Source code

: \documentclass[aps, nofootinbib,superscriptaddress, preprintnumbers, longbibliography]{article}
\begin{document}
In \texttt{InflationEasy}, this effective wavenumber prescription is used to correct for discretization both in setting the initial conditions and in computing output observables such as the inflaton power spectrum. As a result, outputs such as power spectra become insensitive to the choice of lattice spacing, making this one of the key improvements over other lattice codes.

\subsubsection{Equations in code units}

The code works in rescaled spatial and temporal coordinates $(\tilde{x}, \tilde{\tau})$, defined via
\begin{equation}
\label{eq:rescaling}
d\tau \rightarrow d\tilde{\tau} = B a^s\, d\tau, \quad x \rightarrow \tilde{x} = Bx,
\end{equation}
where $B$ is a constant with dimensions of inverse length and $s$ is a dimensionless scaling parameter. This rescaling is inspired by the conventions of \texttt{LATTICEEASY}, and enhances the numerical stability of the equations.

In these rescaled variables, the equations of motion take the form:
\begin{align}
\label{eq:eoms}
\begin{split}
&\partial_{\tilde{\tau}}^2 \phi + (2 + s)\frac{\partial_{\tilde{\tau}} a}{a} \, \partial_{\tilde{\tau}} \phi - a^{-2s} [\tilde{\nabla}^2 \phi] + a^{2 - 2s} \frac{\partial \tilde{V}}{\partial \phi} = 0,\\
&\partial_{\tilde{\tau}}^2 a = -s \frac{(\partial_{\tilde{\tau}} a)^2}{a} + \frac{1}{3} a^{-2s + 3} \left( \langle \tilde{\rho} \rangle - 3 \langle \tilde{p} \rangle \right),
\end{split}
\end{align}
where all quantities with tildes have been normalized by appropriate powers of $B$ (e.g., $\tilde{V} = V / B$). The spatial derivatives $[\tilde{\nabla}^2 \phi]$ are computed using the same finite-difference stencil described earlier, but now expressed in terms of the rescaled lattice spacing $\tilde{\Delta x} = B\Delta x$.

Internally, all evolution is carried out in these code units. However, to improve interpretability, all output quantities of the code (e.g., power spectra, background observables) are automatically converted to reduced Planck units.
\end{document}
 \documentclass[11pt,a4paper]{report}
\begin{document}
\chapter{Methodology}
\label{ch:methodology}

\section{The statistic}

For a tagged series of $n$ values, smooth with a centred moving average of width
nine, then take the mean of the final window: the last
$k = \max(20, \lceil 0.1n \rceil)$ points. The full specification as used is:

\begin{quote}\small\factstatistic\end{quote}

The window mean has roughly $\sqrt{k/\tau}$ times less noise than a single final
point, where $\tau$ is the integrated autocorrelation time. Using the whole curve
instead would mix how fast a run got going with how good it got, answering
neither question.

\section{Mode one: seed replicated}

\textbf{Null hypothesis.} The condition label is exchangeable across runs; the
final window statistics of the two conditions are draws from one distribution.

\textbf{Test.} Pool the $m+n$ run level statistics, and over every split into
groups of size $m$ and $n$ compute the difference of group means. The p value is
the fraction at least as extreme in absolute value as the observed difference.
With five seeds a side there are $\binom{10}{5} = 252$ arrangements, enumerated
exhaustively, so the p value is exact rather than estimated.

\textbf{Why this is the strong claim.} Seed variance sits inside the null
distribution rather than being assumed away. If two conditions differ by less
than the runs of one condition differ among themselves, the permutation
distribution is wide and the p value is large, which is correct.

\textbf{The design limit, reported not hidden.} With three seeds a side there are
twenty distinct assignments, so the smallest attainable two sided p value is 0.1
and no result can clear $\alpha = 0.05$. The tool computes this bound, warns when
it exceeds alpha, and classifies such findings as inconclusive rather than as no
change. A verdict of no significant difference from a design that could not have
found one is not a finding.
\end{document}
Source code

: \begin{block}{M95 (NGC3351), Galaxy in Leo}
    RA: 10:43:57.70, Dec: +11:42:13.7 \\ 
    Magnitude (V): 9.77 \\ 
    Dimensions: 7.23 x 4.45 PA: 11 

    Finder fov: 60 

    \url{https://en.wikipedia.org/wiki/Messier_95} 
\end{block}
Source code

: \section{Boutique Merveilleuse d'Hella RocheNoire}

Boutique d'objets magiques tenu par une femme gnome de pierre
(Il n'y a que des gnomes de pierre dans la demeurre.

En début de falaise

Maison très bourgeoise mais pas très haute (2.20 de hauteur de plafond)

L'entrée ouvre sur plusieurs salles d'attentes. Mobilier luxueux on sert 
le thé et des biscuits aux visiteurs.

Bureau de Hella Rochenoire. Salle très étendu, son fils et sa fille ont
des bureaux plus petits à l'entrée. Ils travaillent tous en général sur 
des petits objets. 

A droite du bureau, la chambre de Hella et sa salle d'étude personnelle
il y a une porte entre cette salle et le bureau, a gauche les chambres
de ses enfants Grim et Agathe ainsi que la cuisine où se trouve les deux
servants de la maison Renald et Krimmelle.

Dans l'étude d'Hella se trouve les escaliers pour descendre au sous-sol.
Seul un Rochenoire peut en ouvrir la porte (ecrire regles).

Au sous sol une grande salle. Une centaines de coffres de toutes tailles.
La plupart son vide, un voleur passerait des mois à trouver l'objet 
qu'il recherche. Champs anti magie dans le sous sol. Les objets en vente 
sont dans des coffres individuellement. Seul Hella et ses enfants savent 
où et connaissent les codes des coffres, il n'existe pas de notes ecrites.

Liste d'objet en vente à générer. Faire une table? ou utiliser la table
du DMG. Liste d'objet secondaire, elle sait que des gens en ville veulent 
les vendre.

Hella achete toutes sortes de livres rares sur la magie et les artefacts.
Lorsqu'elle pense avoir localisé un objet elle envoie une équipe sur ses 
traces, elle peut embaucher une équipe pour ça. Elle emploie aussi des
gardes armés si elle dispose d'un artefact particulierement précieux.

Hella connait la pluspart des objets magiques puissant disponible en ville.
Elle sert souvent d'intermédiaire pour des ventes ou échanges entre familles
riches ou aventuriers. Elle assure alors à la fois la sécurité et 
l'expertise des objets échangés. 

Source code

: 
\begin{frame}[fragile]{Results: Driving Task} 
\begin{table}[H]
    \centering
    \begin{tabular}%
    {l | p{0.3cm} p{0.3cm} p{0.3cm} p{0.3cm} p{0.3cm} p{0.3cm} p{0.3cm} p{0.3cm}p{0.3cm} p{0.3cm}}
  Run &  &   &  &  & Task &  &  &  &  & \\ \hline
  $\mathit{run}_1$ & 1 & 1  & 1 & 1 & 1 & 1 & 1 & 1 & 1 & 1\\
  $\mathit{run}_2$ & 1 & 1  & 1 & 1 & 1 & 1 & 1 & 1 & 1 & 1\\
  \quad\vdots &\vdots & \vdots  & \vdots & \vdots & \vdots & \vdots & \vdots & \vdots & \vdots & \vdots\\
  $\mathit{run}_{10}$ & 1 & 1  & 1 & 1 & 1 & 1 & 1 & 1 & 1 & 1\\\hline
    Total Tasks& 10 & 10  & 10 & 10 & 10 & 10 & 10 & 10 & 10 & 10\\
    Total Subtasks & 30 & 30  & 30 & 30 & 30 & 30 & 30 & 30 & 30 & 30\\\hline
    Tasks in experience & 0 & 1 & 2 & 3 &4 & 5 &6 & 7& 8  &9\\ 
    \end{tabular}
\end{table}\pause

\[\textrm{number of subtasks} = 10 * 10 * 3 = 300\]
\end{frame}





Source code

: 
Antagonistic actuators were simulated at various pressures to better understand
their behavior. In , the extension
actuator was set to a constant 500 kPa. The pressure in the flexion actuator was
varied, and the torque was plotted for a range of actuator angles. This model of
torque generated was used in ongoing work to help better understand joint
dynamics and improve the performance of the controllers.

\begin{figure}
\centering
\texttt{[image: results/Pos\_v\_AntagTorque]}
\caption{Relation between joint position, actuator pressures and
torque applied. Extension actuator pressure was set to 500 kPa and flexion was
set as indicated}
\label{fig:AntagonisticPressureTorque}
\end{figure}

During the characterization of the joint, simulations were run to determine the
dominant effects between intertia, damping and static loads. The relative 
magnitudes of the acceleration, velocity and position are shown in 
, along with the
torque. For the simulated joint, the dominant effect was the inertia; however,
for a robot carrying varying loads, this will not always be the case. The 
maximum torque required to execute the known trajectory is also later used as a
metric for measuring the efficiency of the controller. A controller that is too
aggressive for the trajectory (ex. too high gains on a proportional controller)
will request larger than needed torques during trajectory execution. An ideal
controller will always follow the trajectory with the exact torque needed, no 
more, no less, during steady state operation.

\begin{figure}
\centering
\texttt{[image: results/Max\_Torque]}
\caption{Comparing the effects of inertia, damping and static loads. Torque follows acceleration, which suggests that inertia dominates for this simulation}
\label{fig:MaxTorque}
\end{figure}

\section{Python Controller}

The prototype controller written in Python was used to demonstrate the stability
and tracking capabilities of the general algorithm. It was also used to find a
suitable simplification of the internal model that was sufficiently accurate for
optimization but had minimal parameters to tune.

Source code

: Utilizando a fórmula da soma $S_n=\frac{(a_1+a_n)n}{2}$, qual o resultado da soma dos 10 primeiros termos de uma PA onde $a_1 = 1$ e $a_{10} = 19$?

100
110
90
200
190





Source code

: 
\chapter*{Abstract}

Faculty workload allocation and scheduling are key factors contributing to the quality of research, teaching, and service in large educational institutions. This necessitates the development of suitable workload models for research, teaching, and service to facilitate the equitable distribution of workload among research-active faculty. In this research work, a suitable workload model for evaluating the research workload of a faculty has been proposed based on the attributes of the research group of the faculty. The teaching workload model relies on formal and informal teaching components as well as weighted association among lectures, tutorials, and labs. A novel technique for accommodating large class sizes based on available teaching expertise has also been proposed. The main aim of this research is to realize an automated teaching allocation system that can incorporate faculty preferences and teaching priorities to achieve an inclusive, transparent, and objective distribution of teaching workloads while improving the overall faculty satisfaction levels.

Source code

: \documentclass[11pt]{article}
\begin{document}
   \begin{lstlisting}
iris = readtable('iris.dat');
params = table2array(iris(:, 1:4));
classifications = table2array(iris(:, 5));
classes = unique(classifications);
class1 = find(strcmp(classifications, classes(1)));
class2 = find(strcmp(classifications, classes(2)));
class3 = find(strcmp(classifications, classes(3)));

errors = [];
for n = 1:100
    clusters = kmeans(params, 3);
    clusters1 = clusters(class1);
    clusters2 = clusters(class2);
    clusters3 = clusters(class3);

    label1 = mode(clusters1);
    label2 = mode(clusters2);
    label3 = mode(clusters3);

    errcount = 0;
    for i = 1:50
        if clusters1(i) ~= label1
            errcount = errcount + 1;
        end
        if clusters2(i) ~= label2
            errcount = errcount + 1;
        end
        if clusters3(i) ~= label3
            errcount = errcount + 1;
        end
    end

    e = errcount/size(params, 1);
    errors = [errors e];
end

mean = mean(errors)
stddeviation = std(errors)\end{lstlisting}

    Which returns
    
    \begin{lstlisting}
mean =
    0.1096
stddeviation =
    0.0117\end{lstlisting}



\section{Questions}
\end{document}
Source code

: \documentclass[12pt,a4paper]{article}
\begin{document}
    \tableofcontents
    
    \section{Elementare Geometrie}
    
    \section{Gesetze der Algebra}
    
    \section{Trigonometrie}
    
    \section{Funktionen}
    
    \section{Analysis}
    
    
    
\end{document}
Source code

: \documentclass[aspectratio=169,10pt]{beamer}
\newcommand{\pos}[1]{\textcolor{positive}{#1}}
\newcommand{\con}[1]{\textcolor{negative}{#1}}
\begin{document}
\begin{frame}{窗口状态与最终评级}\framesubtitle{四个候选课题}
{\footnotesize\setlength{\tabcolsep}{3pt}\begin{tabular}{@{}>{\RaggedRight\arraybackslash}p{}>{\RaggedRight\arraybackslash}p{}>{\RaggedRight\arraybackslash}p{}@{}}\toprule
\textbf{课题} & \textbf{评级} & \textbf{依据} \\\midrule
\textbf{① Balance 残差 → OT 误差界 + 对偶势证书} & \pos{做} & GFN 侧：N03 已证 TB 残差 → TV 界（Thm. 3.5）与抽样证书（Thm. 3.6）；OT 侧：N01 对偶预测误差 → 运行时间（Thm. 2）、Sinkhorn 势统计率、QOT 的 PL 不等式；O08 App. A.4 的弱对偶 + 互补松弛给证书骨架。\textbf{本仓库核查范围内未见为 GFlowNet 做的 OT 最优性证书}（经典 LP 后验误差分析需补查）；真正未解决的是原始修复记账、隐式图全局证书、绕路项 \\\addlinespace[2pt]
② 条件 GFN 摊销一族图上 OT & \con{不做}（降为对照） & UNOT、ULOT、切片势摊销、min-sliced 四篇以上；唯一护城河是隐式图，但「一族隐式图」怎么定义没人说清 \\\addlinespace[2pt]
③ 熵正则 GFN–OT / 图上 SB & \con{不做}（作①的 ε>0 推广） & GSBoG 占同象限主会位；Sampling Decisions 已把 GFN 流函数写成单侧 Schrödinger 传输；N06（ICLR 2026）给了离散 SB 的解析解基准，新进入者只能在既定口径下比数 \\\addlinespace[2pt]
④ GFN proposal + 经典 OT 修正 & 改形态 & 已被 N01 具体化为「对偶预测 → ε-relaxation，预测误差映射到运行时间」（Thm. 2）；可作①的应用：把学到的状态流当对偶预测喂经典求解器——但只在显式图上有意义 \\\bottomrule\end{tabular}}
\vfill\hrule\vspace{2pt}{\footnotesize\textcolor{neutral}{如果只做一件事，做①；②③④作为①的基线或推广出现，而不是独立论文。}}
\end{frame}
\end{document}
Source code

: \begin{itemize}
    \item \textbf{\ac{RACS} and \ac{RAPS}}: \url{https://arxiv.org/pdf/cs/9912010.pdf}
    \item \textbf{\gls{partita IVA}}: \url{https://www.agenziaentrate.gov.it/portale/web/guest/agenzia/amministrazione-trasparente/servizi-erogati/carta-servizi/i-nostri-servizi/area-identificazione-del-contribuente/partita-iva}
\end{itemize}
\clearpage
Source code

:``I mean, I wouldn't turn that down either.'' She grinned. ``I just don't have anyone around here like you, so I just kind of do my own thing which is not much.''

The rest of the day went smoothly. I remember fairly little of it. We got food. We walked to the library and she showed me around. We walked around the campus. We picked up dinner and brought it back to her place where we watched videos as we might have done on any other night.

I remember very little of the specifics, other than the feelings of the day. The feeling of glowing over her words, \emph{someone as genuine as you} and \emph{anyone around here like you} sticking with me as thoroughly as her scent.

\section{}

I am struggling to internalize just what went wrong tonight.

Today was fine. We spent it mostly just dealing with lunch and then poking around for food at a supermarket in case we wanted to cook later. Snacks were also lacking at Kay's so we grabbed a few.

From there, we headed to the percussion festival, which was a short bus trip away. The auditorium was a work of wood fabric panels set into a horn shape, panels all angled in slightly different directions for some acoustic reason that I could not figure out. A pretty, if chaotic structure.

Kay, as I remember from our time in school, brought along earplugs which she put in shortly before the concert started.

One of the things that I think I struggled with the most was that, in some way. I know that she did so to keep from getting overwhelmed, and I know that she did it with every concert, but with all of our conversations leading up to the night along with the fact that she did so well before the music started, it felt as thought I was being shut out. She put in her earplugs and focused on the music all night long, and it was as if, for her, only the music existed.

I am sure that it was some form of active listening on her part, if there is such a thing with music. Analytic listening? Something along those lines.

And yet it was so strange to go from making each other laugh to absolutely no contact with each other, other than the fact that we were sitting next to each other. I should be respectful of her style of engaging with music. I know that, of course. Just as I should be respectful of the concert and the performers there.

* [Task instructions] The answer must be a single number: how many lines in the data contain the string "tilde"?

* [Task answer] 5